Saturday, 23 de November de 2024 ISSN 1519-7670 - Ano 24 - nº 1315

A campanha de Bolsonaro contra a cultura brasileira não deu certo

Chico Buarque na abertura da turnê “Caravanas”, em Belo Horizonte. (Foto: Leo Aversa/Divulgação)

Duas chapoletadas em Bolsonaro: na terça-feira foi o Prêmio Camões, o mais importante da literatura portuguesa, e depois o Prêmio do Júri em Cannes para o filme Bacurau. A campanha de Bolsonaro contra nossa cultura não deu certo.

Todos sabem que o presidente Bolsonaro tem cortado o apoio à cultura no Brasil. Ele provavelmente deve achar que cultura não é importante, pois nunca lhe fez falta.

Assim, o Brasil estará condenado, caso esse presidente exerça seu cargo durante quatro anos, a perder sua projeção internacional nas diversas manifestações artísticas em que tem se sobressaído. Vai ser uma enorme marcha à ré que nos condenará à mediocridade.

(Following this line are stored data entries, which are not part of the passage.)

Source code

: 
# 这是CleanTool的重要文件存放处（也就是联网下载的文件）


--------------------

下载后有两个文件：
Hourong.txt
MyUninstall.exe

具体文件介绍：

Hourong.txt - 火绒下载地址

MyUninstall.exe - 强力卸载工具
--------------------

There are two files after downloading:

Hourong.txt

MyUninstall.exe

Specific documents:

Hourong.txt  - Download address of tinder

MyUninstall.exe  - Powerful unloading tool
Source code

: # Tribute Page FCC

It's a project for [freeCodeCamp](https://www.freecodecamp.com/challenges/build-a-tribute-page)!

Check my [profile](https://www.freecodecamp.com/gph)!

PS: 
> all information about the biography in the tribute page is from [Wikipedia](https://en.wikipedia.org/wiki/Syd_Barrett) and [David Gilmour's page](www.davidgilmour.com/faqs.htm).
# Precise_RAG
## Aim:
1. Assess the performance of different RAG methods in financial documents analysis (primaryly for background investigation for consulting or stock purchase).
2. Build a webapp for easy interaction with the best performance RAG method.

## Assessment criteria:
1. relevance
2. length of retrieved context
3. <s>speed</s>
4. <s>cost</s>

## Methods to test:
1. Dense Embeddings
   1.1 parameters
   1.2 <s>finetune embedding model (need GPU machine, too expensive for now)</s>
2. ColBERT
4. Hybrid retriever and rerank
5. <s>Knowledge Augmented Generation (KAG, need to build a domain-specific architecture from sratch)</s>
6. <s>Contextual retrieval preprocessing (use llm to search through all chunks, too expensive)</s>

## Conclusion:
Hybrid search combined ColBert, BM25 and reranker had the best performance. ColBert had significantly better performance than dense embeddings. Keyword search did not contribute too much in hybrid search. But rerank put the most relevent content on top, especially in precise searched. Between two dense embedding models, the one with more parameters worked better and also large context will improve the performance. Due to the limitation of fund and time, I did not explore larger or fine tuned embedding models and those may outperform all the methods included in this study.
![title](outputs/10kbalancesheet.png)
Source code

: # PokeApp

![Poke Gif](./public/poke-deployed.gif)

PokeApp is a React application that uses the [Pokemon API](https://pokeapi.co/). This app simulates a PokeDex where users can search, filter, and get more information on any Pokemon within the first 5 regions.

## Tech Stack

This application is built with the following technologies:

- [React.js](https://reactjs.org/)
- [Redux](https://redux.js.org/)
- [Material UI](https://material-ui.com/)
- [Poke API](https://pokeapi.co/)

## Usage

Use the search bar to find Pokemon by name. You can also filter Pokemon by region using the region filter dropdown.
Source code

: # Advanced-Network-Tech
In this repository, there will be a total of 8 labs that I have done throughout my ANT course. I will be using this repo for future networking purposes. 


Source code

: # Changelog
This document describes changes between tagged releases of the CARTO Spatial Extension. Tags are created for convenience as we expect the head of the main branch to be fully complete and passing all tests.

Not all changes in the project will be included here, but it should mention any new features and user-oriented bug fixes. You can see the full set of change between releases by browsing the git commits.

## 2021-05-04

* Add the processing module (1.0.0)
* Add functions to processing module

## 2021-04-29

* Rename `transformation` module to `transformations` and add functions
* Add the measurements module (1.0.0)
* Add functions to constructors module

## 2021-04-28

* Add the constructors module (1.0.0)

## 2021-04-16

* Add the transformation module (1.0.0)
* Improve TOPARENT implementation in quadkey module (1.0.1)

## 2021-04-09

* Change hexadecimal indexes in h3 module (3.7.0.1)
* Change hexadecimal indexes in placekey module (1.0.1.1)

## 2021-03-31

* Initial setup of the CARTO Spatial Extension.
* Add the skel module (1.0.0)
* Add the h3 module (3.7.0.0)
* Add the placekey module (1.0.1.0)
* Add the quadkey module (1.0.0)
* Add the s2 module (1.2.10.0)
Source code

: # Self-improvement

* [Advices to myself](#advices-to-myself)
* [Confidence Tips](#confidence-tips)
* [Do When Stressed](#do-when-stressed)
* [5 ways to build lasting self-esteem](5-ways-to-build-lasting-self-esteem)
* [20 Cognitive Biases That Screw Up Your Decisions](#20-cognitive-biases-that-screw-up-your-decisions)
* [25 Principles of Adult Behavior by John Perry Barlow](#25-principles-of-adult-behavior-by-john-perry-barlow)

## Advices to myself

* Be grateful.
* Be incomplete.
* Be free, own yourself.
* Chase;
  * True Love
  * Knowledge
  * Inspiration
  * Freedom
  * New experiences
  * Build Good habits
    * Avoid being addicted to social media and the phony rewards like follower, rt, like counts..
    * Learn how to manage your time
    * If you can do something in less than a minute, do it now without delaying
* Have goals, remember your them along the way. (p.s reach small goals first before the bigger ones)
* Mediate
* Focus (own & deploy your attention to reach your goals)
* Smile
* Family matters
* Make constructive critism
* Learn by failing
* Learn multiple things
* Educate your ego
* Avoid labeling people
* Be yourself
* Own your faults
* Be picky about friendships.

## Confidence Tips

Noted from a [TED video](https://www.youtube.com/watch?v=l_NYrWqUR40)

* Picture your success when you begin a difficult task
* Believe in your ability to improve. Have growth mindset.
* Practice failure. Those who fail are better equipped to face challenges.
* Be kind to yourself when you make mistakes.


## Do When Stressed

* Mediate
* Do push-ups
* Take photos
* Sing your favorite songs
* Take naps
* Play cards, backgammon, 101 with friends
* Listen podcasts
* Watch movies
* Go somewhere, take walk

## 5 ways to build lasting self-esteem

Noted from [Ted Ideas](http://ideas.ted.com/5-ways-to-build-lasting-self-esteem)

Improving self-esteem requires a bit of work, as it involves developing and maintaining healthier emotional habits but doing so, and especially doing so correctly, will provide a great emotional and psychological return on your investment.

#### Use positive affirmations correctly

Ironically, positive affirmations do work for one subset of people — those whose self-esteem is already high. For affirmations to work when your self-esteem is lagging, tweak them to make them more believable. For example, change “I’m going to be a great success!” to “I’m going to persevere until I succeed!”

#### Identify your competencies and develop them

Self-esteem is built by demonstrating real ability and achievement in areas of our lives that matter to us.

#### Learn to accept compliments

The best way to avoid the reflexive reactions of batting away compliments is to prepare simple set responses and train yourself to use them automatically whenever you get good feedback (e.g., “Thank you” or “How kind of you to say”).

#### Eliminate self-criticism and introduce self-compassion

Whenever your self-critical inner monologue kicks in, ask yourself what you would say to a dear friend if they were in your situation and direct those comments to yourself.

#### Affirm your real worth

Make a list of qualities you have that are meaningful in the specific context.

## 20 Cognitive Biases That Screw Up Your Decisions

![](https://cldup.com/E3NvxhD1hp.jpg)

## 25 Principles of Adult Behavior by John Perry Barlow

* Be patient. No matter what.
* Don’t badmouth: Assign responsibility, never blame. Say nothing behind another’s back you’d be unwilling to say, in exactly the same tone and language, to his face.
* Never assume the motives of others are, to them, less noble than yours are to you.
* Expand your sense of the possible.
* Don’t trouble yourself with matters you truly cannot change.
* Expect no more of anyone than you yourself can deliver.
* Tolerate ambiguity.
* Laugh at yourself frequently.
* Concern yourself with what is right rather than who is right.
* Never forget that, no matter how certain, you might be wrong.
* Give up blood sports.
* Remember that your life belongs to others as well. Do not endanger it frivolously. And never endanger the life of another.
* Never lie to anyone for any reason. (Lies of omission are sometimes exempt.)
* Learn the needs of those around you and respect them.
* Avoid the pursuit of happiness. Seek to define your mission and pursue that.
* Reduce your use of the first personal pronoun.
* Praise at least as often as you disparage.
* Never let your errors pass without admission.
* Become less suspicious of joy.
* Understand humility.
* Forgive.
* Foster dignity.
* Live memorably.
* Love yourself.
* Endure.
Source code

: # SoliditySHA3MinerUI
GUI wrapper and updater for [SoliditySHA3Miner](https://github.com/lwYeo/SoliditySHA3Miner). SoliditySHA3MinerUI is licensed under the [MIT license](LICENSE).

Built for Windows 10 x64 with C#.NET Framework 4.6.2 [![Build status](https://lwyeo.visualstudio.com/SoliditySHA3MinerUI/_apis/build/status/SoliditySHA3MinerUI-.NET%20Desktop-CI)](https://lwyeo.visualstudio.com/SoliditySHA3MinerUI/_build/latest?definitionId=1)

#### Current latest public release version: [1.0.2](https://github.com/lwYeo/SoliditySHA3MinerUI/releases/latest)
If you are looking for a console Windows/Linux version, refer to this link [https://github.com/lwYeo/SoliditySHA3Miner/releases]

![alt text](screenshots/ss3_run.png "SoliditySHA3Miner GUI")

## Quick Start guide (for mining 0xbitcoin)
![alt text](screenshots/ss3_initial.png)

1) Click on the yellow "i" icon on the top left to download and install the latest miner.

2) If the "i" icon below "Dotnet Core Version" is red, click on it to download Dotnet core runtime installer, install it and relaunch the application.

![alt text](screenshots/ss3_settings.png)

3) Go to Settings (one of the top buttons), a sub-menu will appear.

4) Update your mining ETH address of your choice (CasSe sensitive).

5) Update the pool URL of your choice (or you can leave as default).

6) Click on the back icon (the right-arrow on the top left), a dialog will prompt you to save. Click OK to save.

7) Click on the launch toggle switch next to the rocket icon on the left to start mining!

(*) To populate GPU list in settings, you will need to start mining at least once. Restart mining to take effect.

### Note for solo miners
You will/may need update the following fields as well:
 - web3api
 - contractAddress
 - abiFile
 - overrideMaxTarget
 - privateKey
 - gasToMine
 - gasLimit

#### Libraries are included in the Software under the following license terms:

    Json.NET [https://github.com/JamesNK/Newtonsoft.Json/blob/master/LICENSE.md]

Mas por enquanto não é. E talvez toda a pressão contra nossa cultura acabe provocando resultado inverso. Na terça-feira, foi Chico Buarque quem ganhou o mais importante prêmio da literatura de língua portuguesa, o Camões, concedido por Portugal e o conjunto dos países de língua portuguesa, por ele ser, além de compositor, escritor e dramaturgo. Uma enorme honra para todos nós, brasileiros.

E não é só: a conquista pelo cinema brasileiro do Prêmio do Júri, com o filme Bacurau, de Kleber Mendonça Filho e Juliano Dornelles, no Festival Internacional de Cinema de Cannes, o mais importante festival de cinema do mundo, é uma outra bela resposta, para não dizer chapoletada, no presidente Bolsonaro, empenhado em cortar verbas e subvenções culturais a fim de provocar uma paralisação da nossa criação artística no teatro, cinema, dança e literatura.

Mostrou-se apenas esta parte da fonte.